**Exercise**
An exact copy is needed of the lines in the entries below from the line with "### SetApiKeyNil" up to and including the line with "UnsetApiKey ensures that", and of nothing else. Leave the pictures out.

-- Records for the task follows --

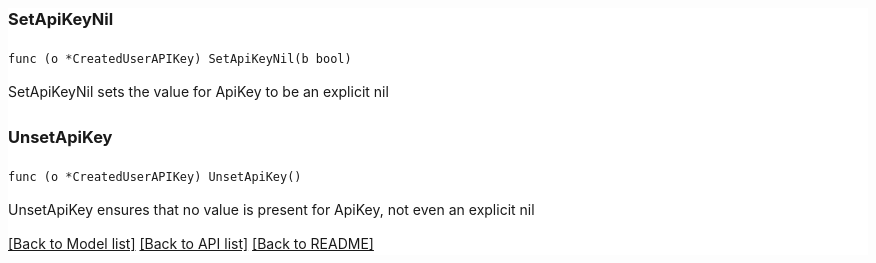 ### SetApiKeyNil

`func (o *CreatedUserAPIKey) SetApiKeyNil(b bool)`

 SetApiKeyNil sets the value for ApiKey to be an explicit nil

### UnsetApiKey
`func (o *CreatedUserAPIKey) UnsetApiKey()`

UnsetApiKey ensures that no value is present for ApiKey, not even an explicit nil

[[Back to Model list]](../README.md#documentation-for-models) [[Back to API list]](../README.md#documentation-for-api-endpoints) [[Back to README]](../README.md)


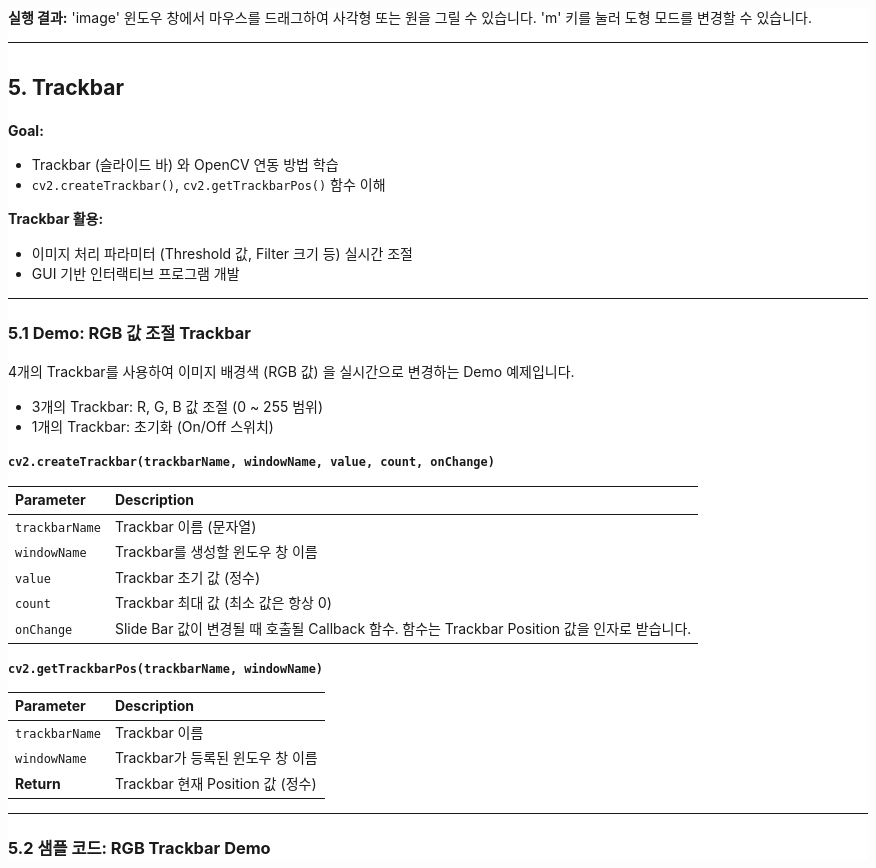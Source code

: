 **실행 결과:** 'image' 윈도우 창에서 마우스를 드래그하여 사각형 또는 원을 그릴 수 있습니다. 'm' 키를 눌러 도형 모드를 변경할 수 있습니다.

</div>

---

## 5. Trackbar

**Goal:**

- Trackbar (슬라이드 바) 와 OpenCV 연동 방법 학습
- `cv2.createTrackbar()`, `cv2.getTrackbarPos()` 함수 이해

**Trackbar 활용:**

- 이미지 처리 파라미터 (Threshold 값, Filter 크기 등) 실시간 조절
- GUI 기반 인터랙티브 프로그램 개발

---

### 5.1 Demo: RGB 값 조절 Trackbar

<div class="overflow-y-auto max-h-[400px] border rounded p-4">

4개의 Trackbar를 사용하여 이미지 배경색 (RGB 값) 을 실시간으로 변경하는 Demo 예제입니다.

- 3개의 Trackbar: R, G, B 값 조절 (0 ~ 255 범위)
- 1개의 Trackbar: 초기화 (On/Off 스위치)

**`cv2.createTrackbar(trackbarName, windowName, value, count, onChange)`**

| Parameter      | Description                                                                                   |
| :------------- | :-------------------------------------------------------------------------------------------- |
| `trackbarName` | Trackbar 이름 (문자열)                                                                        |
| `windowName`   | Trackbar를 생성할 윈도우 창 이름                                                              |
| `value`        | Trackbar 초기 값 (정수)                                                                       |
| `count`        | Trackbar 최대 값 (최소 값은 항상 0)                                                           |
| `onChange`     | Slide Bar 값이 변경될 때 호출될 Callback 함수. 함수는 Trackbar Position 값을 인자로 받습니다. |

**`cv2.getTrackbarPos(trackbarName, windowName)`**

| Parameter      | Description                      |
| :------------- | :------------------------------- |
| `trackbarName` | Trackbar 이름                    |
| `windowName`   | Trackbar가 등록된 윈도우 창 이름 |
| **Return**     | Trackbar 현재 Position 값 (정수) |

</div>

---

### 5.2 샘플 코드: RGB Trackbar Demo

-- Records for the task concluded --
-- Records for the task follows --

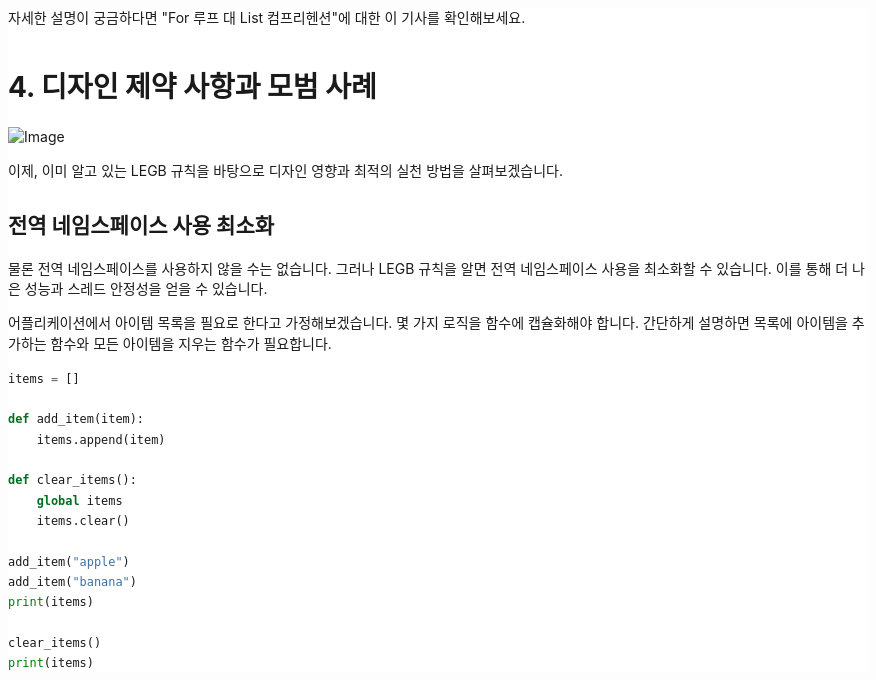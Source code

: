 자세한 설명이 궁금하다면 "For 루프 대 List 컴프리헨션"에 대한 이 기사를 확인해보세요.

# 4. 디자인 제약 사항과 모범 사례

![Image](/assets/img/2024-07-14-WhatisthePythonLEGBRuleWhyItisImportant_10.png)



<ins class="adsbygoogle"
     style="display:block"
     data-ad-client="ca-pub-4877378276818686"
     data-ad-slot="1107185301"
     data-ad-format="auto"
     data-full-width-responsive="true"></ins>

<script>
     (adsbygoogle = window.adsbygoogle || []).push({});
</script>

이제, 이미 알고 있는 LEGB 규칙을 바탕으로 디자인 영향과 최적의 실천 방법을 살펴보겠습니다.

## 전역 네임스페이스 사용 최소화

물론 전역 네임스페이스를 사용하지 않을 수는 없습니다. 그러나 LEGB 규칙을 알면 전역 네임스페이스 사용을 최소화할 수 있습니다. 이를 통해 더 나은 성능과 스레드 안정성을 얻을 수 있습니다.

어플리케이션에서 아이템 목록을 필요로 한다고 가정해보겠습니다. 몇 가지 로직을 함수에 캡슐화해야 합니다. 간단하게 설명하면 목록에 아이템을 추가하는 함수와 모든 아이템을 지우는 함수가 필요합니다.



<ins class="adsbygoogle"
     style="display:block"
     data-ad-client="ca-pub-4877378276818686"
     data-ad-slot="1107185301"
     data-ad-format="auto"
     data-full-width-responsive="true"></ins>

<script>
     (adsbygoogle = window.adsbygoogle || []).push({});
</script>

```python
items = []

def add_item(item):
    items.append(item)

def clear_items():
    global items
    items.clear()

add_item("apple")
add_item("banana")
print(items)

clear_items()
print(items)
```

-- Records for the task concluded --
-- Records for the task follows --

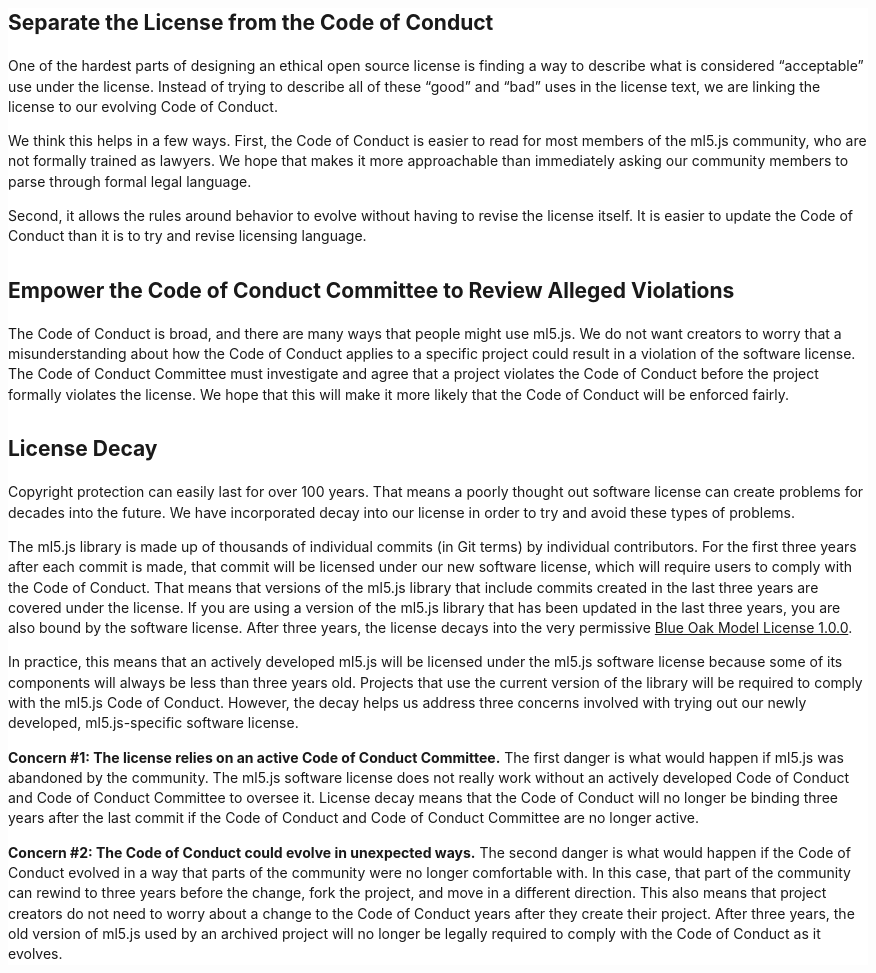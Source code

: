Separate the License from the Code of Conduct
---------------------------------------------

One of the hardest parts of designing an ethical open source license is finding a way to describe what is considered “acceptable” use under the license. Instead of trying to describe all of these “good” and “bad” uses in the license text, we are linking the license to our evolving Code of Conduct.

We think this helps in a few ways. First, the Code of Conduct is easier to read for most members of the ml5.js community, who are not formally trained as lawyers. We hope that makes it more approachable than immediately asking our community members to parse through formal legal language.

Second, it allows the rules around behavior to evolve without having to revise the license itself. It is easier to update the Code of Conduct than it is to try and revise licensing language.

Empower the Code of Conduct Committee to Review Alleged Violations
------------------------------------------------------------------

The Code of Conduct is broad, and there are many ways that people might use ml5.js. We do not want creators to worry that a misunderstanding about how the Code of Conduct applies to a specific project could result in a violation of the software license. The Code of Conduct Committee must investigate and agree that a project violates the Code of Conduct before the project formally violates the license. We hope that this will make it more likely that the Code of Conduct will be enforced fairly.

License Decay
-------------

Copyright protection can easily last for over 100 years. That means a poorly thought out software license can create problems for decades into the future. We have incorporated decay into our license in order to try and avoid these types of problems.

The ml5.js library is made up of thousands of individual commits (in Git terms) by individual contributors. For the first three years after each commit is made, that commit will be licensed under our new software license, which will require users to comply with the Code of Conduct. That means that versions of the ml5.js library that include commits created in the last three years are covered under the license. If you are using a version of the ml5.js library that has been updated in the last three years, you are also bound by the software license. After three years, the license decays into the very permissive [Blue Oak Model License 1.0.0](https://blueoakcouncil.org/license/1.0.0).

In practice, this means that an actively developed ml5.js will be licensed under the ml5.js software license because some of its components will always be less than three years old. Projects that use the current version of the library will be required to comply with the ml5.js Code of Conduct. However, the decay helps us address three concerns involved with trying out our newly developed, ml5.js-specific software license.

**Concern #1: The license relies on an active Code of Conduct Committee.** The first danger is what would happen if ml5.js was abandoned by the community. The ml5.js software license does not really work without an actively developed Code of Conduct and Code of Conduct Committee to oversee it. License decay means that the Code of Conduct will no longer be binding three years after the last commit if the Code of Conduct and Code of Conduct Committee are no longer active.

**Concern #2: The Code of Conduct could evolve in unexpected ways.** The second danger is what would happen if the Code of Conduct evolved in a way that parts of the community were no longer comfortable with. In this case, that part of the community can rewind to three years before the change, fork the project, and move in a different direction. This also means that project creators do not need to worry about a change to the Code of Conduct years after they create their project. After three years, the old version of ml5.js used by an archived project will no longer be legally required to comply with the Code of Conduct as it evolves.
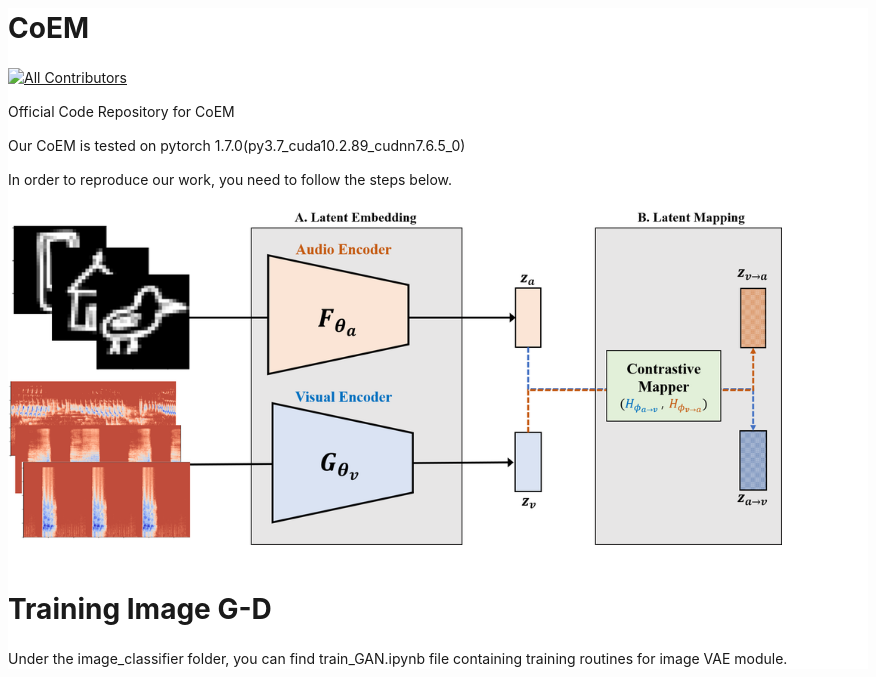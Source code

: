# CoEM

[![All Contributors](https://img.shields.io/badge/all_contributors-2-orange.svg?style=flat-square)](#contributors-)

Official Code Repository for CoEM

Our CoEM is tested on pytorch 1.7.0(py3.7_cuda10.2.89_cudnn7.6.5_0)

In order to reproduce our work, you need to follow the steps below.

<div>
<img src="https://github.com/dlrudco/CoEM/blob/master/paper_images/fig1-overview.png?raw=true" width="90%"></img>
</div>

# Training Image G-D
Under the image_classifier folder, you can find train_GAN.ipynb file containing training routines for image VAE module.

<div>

-- Records for the task concluded --

**Result for this exercise**
 ### SetApiKeyNil

`func (o *CreatedUserAPIKey) SetApiKeyNil(b bool)`

 SetApiKeyNil sets the value for ApiKey to be an explicit nil

### UnsetApiKey
`func (o *CreatedUserAPIKey) UnsetApiKey()`

UnsetApiKey ensures that no value is present for ApiKey, not even an explicit nil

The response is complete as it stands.